I'm thinking of picking up the Tascam to get into the world of REW with a laptop running XP. Does it get the basic stamp of approval for REW use?

BK


----------



## Wayne A. Pflughaupt (Apr 13, 2006)

Others have successfully used it, so yes. :T

Regards,
Wayne


----------



## BK_856er (Oct 23, 2009)

Wayne A. Pflughaupt said:


> Others have successfully used it, so yes. :T
> 
> Regards,
> Wayne


Thanks, Wayne. :clap:

Sorry for the threadjack, but the US-122L came up so I hopefully this is a fair question...

If I intend to run a phantom powered mic to the XLR input for REW use, does it matter which input I use for the soundcard calibration? For example, with appropriate adapters do I (1) route the RCA output to the 1/4" TS line-level input, or (2) route the RCA output to the XLR input, and if so should the phantom power be on or off for the calibration? :scratch:

BK


----------



## brucek (Apr 11, 2006)

> (1) route the RCA output to the 1/4" TS line-level input


Yes to choice #1.

The XLR input offer very high gain and is not suitable to receive a line-level signal. The difference in response that the XLR route offers is insignificantly different than the line level route.

brucek


----------



## Wayne A. Pflughaupt (Apr 13, 2006)

What brucek said. During calibration I found that I had to push the level higher than what the instruction window recommended, to -3 dB FS, if I recall. Anything lower got me a really whacked-out graph.

Here's a thread that offers some tips for the Tascam 144, information that's also valid for the 122L.

Regards,
Wayne


----------



## BK_856er (Oct 23, 2009)

Many thanks!


----------



## takman (Oct 13, 2009)

so i ended up buying the M-audio fast track ultra, and M-audio bx8a studio monitors..

both the output of the soundcard and input of the speaker is TRS..

After reading through the cabling sticky and help section on REW..im still not clear..

I need a mono signal right? Do i need an adaptor that splits the TRS into 2 TS plugs? or no adaptor at all? I have some TS cables...but im not sure now what do...

i just need help on this...since i have phantom power on the soundard...i just hook the ecm to it, and the soundcard to my laptop...so that part is easy..


edit:

i think this thread http://www.hometheatershack.com/for...18371-m-audio-mobile-pre-ecm-8000-issues.html answers my question...
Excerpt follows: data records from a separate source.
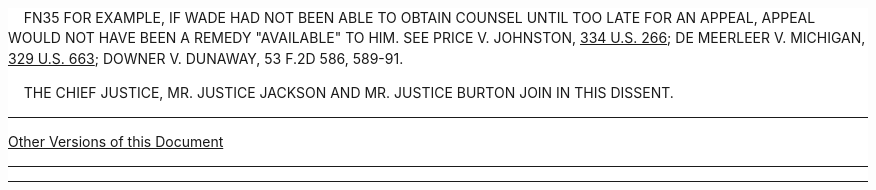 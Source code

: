     FN35  FOR EXAMPLE, IF WADE HAD NOT BEEN ABLE TO OBTAIN COUNSEL UNTIL TOO LATE FOR AN APPEAL, APPEAL WOULD NOT HAVE BEEN A REMEDY "AVAILABLE" TO HIM.  SEE PRICE V. JOHNSTON, [334 U.S. 266][/us/courts/scotus/usReporter/334/266]; DE MEERLEER V. MICHIGAN, [329 U.S. 663][/us/courts/scotus/usReporter/329/663]; DOWNER V. DUNAWAY, 53 F.2D 586, 589-91.

    THE CHIEF JUSTICE, MR. JUSTICE JACKSON AND MR. JUSTICE BURTON JOIN IN THIS DISSENT.

----------

[Other Versions of this Document](https://publicdocs.github.io/go/links?ns=uslm-x&ref=%2Fus%2Fcourts%2Fscotus%2FusReporter%2F334%2F672)

----------
----------

[/us/courts/scotus/usReporter/334/672]: https://publicdocs.github.io/go/links?ns=uslm-x&ref=%2Fus%2Fcourts%2Fscotus%2FusReporter%2F334%2F672
[/us/courts/scotus/usReporter/331/801]: https://publicdocs.github.io/go/links?ns=uslm-x&ref=%2Fus%2Fcourts%2Fscotus%2FusReporter%2F331%2F801
[/us/courts/scotus/usReporter/321/114]: https://publicdocs.github.io/go/links?ns=uslm-x&ref=%2Fus%2Fcourts%2Fscotus%2FusReporter%2F321%2F114
[/us/courts/scotus/usReporter/334/266]: https://publicdocs.github.io/go/links?ns=uslm-x&ref=%2Fus%2Fcourts%2Fscotus%2FusReporter%2F334%2F266
[/us/courts/scotus/usReporter/117/241]: https://publicdocs.github.io/go/links?ns=uslm-x&ref=%2Fus%2Fcourts%2Fscotus%2FusReporter%2F117%2F241
[/us/courts/scotus/usReporter/316/455]: https://publicdocs.github.io/go/links?ns=uslm-x&ref=%2Fus%2Fcourts%2Fscotus%2FusReporter%2F316%2F455
[/us/courts/scotus/usReporter/316/455]: https://publicdocs.github.io/go/links?ns=uslm-x&ref=%2Fus%2Fcourts%2Fscotus%2FusReporter%2F316%2F455
[/us/courts/scotus/usReporter/331/801]: https://publicdocs.github.io/go/links?ns=uslm-x&ref=%2Fus%2Fcourts%2Fscotus%2FusReporter%2F331%2F801
[/us/courts/scotus/usReporter/294/103]: https://publicdocs.github.io/go/links?ns=uslm-x&ref=%2Fus%2Fcourts%2Fscotus%2FusReporter%2F294%2F103
[/us/courts/scotus/usReporter/321/114]: https://publicdocs.github.io/go/links?ns=uslm-x&ref=%2Fus%2Fcourts%2Fscotus%2FusReporter%2F321%2F114
[/us/courts/scotus/usReporter/171/101]: https://publicdocs.github.io/go/links?ns=uslm-x&ref=%2Fus%2Fcourts%2Fscotus%2FusReporter%2F171%2F101
[/us/courts/scotus/usReporter/205/179]: https://publicdocs.github.io/go/links?ns=uslm-x&ref=%2Fus%2Fcourts%2Fscotus%2FusReporter%2F205%2F179
[/us/courts/scotus/usReporter/269/13]: https://publicdocs.github.io/go/links?ns=uslm-x&ref=%2Fus%2Fcourts%2Fscotus%2FusReporter%2F269%2F13
[/us/courts/scotus/usReporter/320/219]: https://publicdocs.github.io/go/links?ns=uslm-x&ref=%2Fus%2Fcourts%2Fscotus%2FusReporter%2F320%2F219
[/us/courts/scotus/usReporter/261/86]: https://publicdocs.github.io/go/links?ns=uslm-x&ref=%2Fus%2Fcourts%2Fscotus%2FusReporter%2F261%2F86
[/us/courts/scotus/usReporter/237/309]: https://publicdocs.github.io/go/links?ns=uslm-x&ref=%2Fus%2Fcourts%2Fscotus%2FusReporter%2F237%2F309
[/us/courts/scotus/usReporter/265/393]: https://publicdocs.github.io/go/links?ns=uslm-x&ref=%2Fus%2Fcourts%2Fscotus%2FusReporter%2F265%2F393
[/us/courts/scotus/usReporter/333/571]: https://publicdocs.github.io/go/links?ns=uslm-x&ref=%2Fus%2Fcourts%2Fscotus%2FusReporter%2F333%2F571
[/us/courts/scotus/usReporter/334/804]: https://publicdocs.github.io/go/links?ns=uslm-x&ref=%2Fus%2Fcourts%2Fscotus%2FusReporter%2F334%2F804
[/us/courts/scotus/usReporter/324/760]: https://publicdocs.github.io/go/links?ns=uslm-x&ref=%2Fus%2Fcourts%2Fscotus%2FusReporter%2F324%2F760
[/us/courts/scotus/usReporter/324/42]: https://publicdocs.github.io/go/links?ns=uslm-x&ref=%2Fus%2Fcourts%2Fscotus%2FusReporter%2F324%2F42
[/us/courts/scotus/usReporter/322/708]: https://publicdocs.github.io/go/links?ns=uslm-x&ref=%2Fus%2Fcourts%2Fscotus%2FusReporter%2F322%2F708
[/us/courts/scotus/usReporter/333/56]: https://publicdocs.github.io/go/links?ns=uslm-x&ref=%2Fus%2Fcourts%2Fscotus%2FusReporter%2F333%2F56
[/us/courts/scotus/usReporter/315/411]: https://publicdocs.github.io/go/links?ns=uslm-x&ref=%2Fus%2Fcourts%2Fscotus%2FusReporter%2F315%2F411
[/us/stat/14/385]: https://publicdocs.github.io/go/links?ns=uslm&ref=%2Fus%2Fstat%2F14%2F385
[/us/courts/scotus/usReporter/326/271]: https://publicdocs.github.io/go/links?ns=uslm-x&ref=%2Fus%2Fcourts%2Fscotus%2FusReporter%2F326%2F271
[/us/courts/scotus/usReporter/237/309]: https://publicdocs.github.io/go/links?ns=uslm-x&ref=%2Fus%2Fcourts%2Fscotus%2FusReporter%2F237%2F309
[/us/courts/scotus/usReporter/237/309]: https://publicdocs.github.io/go/links?ns=uslm-x&ref=%2Fus%2Fcourts%2Fscotus%2FusReporter%2F237%2F309
[/us/courts/scotus/usReporter/117/241]: https://publicdocs.github.io/go/links?ns=uslm-x&ref=%2Fus%2Fcourts%2Fscotus%2FusReporter%2F117%2F241
[/us/courts/scotus/usReporter/140/278]: https://publicdocs.github.io/go/links?ns=uslm-x&ref=%2Fus%2Fcourts%2Fscotus%2FusReporter%2F140%2F278
[/us/courts/scotus/usReporter/146/183]: https://publicdocs.github.io/go/links?ns=uslm-x&ref=%2Fus%2Fcourts%2Fscotus%2FusReporter%2F146%2F183
[/us/courts/scotus/usReporter/149/70]: https://publicdocs.github.io/go/links?ns=uslm-x&ref=%2Fus%2Fcourts%2Fscotus%2FusReporter%2F149%2F70
[/us/courts/scotus/usReporter/155/89]: https://publicdocs.github.io/go/links?ns=uslm-x&ref=%2Fus%2Fcourts%2Fscotus%2FusReporter%2F155%2F89
[/us/courts/scotus/usReporter/202/178]: https://publicdocs.github.io/go/links?ns=uslm-x&ref=%2Fus%2Fcourts%2Fscotus%2FusReporter%2F202%2F178
[/us/courts/scotus/usReporter/205/179]: https://publicdocs.github.io/go/links?ns=uslm-x&ref=%2Fus%2Fcourts%2Fscotus%2FusReporter%2F205%2F179
[/us/courts/scotus/usReporter/265/224]: https://publicdocs.github.io/go/links?ns=uslm-x&ref=%2Fus%2Fcourts%2Fscotus%2FusReporter%2F265%2F224
[/us/courts/scotus/usReporter/265/393]: https://publicdocs.github.io/go/links?ns=uslm-x&ref=%2Fus%2Fcourts%2Fscotus%2FusReporter%2F265%2F393
[/us/courts/scotus/usReporter/269/13]: https://publicdocs.github.io/go/links?ns=uslm-x&ref=%2Fus%2Fcourts%2Fscotus%2FusReporter%2F269%2F13

[/us/courts/scotus/usReporter/111/624]: https://publicdocs.github.io/go/links?ns=uslm-x&ref=%2Fus%2Fcourts%2Fscotus%2FusReporter%2F111%2F624
[/us/courts/scotus/usReporter/169/284]: https://publicdocs.github.io/go/links?ns=uslm-x&ref=%2Fus%2Fcourts%2Fscotus%2FusReporter%2F169%2F284
[/us/courts/scotus/usReporter/135/1]: https://publicdocs.github.io/go/links?ns=uslm-x&ref=%2Fus%2Fcourts%2Fscotus%2FusReporter%2F135%2F1
[/us/courts/scotus/usReporter/209/205]: https://publicdocs.github.io/go/links?ns=uslm-x&ref=%2Fus%2Fcourts%2Fscotus%2FusReporter%2F209%2F205
[/us/courts/scotus/usReporter/134/372]: https://publicdocs.github.io/go/links?ns=uslm-x&ref=%2Fus%2Fcourts%2Fscotus%2FusReporter%2F134%2F372
[/us/courts/scotus/usReporter/177/459]: https://publicdocs.github.io/go/links?ns=uslm-x&ref=%2Fus%2Fcourts%2Fscotus%2FusReporter%2F177%2F459
[/us/courts/scotus/usReporter/173/276]: https://publicdocs.github.io/go/links?ns=uslm-x&ref=%2Fus%2Fcourts%2Fscotus%2FusReporter%2F173%2F276
[/us/courts/scotus/usReporter/120/1]: https://publicdocs.github.io/go/links?ns=uslm-x&ref=%2Fus%2Fcourts%2Fscotus%2FusReporter%2F120%2F1
[/us/courts/scotus/usReporter/287/45]: https://publicdocs.github.io/go/links?ns=uslm-x&ref=%2Fus%2Fcourts%2Fscotus%2FusReporter%2F287%2F45
[/us/courts/scotus/usReporter/156/272]: https://publicdocs.github.io/go/links?ns=uslm-x&ref=%2Fus%2Fcourts%2Fscotus%2FusReporter%2F156%2F272
[/us/courts/scotus/usReporter/228/652]: https://publicdocs.github.io/go/links?ns=uslm-x&ref=%2Fus%2Fcourts%2Fscotus%2FusReporter%2F228%2F652
[/us/courts/scotus/usReporter/225/420]: https://publicdocs.github.io/go/links?ns=uslm-x&ref=%2Fus%2Fcourts%2Fscotus%2FusReporter%2F225%2F420
[/us/courts/scotus/usReporter/316/101]: https://publicdocs.github.io/go/links?ns=uslm-x&ref=%2Fus%2Fcourts%2Fscotus%2FusReporter%2F316%2F101
[/us/courts/scotus/usReporter/332/174]: https://publicdocs.github.io/go/links?ns=uslm-x&ref=%2Fus%2Fcourts%2Fscotus%2FusReporter%2F332%2F174
[/us/courts/scotus/usReporter/306/19]: https://publicdocs.github.io/go/links?ns=uslm-x&ref=%2Fus%2Fcourts%2Fscotus%2FusReporter%2F306%2F19
[/us/courts/scotus/usReporter/317/269]: https://publicdocs.github.io/go/links?ns=uslm-x&ref=%2Fus%2Fcourts%2Fscotus%2FusReporter%2F317%2F269
[/us/courts/scotus/usReporter/262/333]: https://publicdocs.github.io/go/links?ns=uslm-x&ref=%2Fus%2Fcourts%2Fscotus%2FusReporter%2F262%2F333
[/us/courts/scotus/usReporter/263/255]: https://publicdocs.github.io/go/links?ns=uslm-x&ref=%2Fus%2Fcourts%2Fscotus%2FusReporter%2F263%2F255
[/us/stat/31/158]: https://publicdocs.github.io/go/links?ns=uslm&ref=%2Fus%2Fstat%2F31%2F158
[/us/stat/43/936]: https://publicdocs.github.io/go/links?ns=uslm&ref=%2Fus%2Fstat%2F43%2F936
[/us/usc/t28/s225]: https://publicdocs.github.io/go/links?ns=uslm&ref=%2Fus%2Fusc%2Ft28%2Fs225
[/us/courts/scotus/usReporter/269/190]: https://publicdocs.github.io/go/links?ns=uslm-x&ref=%2Fus%2Fcourts%2Fscotus%2FusReporter%2F269%2F190
[/us/courts/scotus/usReporter/323/471]: https://publicdocs.github.io/go/links?ns=uslm-x&ref=%2Fus%2Fcourts%2Fscotus%2FusReporter%2F323%2F471
[/us/courts/scotus/usReporter/323/485]: https://publicdocs.github.io/go/links?ns=uslm-x&ref=%2Fus%2Fcourts%2Fscotus%2FusReporter%2F323%2F485
[/us/courts/scotus/usReporter/312/329]: https://publicdocs.github.io/go/links?ns=uslm-x&ref=%2Fus%2Fcourts%2Fscotus%2FusReporter%2F312%2F329
[/us/courts/scotus/usReporter/301/242]: https://publicdocs.github.io/go/links?ns=uslm-x&ref=%2Fus%2Fcourts%2Fscotus%2FusReporter%2F301%2F242
[/us/courts/scotus/usReporter/333/867]: https://publicdocs.github.io/go/links?ns=uslm-x&ref=%2Fus%2Fcourts%2Fscotus%2FusReporter%2F333%2F867
[/us/courts/scotus/usReporter/333/879]: https://publicdocs.github.io/go/links?ns=uslm-x&ref=%2Fus%2Fcourts%2Fscotus%2FusReporter%2F333%2F879
[/us/courts/scotus/usReporter/329/663]: https://publicdocs.github.io/go/links?ns=uslm-x&ref=%2Fus%2Fcourts%2Fscotus%2FusReporter%2F329%2F663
i just plug my TS to TS cable into the TRS output on my soundcard to the TRS input on the my speakers...and the TS cable turns it into mono..

is this correct?


----------



## Wayne A. Pflughaupt (Apr 13, 2006)

> After reading through the cabling sticky and help section on REW..im still not clear..
> 
> I need a mono signal right? Do i need an adaptor that splits the TRS into 2 TS plugs?


The output from the sound card is a mono balanced signal. No splitter is needed, a TS plug will automatically convert it to mono unbalanced. IOW, a TS plug will work fine.

Regards,
Wayne


----------



## takman (Oct 13, 2009)

Wayne A. Pflughaupt said:


> The output from the sound card is a mono balanced signal. No splitter is needed, a TS plug will automatically convert it to mono unbalanced. IOW, a TS plug will work fine.
> 
> Regards,
> Wayne


hey thanks wayne...



> The output from the sound card is a mono balanced signal


The online manual http://www.m-audio.com/images/global/manuals/071206_FTUltra_UG_EN01.pdf says



> Six balanced/unbalanced line outputs on TRS jacks


is that the same as what you told me?


----------